So said Billy Gray, who played Bud on "Father Knows Best," quoted in this article that notes that Jane Wyatt, who played the mother on the show, has died.
The writer of the article, Gael Fashingbauer Cooper, comments:
"Father Knows Best" was just kind of background noise for me. I watched it occasionally, but if you're talking black-and-white shows about happy nuclear families, I preferred "Leave It to Beaver."...Are those idealized family shows ridiculous, harmful, or helpful? Don't we know how to extract what is useful from an unreal story? Every decade has its popular shows that are unreal in some way that reflects the insecurities and hopes of its time. But maybe Gray is right, and we extract the wrong things from those shows.

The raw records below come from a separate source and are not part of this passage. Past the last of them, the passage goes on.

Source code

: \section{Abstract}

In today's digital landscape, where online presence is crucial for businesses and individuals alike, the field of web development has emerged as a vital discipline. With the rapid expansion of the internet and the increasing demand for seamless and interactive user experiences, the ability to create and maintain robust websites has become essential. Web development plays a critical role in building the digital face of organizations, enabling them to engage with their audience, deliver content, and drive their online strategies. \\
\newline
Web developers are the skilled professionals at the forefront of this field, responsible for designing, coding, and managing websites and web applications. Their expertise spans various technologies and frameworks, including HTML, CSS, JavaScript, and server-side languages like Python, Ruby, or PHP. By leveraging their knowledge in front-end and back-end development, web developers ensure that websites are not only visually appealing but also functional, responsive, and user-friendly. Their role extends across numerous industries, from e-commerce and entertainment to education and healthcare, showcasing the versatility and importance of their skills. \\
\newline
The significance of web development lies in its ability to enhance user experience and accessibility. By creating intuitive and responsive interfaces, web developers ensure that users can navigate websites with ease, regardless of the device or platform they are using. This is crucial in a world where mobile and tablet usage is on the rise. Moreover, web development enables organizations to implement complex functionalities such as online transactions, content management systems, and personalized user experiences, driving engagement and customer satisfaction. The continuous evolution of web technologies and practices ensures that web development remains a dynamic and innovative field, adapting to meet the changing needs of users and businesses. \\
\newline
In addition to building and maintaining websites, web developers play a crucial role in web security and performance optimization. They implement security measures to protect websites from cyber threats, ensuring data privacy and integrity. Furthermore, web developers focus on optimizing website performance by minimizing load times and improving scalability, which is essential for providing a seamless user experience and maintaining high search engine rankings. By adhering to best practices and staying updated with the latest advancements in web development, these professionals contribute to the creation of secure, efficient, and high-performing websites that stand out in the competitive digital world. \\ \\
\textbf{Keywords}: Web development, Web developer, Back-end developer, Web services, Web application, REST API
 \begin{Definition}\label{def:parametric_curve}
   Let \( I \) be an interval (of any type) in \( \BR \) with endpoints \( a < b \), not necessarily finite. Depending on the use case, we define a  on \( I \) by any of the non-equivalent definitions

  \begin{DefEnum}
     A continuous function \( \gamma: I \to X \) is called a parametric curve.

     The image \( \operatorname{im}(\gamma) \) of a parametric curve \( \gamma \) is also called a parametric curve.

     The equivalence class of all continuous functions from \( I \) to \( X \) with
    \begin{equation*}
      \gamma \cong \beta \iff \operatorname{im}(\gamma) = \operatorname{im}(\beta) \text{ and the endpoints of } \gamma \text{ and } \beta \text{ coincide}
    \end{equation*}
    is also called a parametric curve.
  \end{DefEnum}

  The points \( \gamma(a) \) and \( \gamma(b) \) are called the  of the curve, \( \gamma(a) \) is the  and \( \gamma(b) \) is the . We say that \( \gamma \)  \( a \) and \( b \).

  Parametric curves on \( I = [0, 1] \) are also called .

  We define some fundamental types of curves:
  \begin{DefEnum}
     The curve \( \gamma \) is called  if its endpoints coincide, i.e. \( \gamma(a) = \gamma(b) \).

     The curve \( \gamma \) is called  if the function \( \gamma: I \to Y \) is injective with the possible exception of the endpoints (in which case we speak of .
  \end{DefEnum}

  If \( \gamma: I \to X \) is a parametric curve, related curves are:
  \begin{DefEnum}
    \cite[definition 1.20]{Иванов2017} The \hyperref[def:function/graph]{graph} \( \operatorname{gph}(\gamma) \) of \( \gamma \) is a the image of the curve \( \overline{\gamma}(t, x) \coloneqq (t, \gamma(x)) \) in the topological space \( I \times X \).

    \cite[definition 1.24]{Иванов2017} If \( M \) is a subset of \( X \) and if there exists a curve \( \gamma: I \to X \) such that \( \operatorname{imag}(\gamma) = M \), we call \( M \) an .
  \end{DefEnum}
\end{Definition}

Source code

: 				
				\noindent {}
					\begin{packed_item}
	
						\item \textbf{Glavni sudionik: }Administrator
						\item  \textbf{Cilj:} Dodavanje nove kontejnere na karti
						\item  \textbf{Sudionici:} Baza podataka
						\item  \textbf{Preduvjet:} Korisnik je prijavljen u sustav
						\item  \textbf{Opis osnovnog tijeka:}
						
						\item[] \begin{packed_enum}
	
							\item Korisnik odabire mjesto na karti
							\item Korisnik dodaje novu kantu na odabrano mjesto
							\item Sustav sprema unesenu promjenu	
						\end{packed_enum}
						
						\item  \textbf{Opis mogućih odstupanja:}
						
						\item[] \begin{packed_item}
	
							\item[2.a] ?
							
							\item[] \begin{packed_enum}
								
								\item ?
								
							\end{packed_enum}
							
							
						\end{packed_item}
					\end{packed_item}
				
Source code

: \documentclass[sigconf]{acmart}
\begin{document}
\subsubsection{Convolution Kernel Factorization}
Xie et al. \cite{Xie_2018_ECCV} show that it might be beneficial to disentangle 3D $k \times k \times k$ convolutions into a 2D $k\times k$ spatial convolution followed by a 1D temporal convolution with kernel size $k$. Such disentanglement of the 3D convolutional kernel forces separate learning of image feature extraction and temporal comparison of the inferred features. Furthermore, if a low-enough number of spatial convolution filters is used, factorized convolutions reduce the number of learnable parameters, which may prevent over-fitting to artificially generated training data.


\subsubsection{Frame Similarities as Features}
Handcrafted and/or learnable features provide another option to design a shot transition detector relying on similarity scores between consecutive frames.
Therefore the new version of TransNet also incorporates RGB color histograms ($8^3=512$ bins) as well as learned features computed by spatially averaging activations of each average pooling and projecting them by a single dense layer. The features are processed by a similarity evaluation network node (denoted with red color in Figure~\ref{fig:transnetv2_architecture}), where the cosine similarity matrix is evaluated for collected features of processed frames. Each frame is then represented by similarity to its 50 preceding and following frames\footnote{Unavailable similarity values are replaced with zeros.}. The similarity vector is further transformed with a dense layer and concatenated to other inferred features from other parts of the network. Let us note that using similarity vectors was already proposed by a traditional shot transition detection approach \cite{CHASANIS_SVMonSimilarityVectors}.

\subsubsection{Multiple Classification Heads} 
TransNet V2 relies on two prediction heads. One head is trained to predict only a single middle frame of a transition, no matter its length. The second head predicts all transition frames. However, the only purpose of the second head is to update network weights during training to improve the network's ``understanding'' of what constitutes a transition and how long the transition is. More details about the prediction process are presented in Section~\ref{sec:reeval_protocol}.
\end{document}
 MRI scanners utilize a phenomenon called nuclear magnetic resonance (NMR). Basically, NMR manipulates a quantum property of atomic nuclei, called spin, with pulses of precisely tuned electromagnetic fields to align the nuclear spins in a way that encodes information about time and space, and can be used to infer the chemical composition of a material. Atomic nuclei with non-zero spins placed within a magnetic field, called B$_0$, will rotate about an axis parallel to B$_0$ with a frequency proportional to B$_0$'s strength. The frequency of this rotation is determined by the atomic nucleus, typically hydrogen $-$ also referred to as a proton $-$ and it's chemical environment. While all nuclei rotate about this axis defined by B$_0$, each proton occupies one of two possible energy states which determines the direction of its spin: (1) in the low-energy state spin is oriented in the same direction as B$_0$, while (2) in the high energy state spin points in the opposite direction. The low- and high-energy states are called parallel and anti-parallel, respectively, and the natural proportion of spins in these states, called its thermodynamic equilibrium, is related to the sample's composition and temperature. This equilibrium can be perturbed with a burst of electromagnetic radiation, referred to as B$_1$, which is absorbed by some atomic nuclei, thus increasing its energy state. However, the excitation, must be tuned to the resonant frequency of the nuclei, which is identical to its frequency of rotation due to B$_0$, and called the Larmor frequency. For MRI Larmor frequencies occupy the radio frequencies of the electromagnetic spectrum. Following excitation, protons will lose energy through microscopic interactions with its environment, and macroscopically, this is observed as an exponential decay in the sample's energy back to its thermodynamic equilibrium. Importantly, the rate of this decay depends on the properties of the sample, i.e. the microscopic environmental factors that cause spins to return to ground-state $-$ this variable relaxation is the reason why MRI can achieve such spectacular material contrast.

As a girl in the 1970s, watching this kind of show 20 years after they were made, I never felt inspired to pretend to be helpless or use my feminine wiles to attract men because of that or any show. That wasn't the world I lived in. Watching these shows was like flipping through an old photo album, but never having any desire to wear spats or leg o'mutton sleeves. Instead I took from "Father Knows Best" and its ilk a more basic plotline: That families, at their best, love each other no matter what, and stick together when the world is confusing and cold. In my own home, Father and Mother knew best together.
I watched "Father Knows Best" and "Leave It to Beaver" when they originally aired. Like Cooper, I too felt a much closer attraction to the "Leave It to Beaver" family. I wanted Ward and June for my parents, not Jim and Margaret. Who knows what subtle difference made the Cleavers more inviting?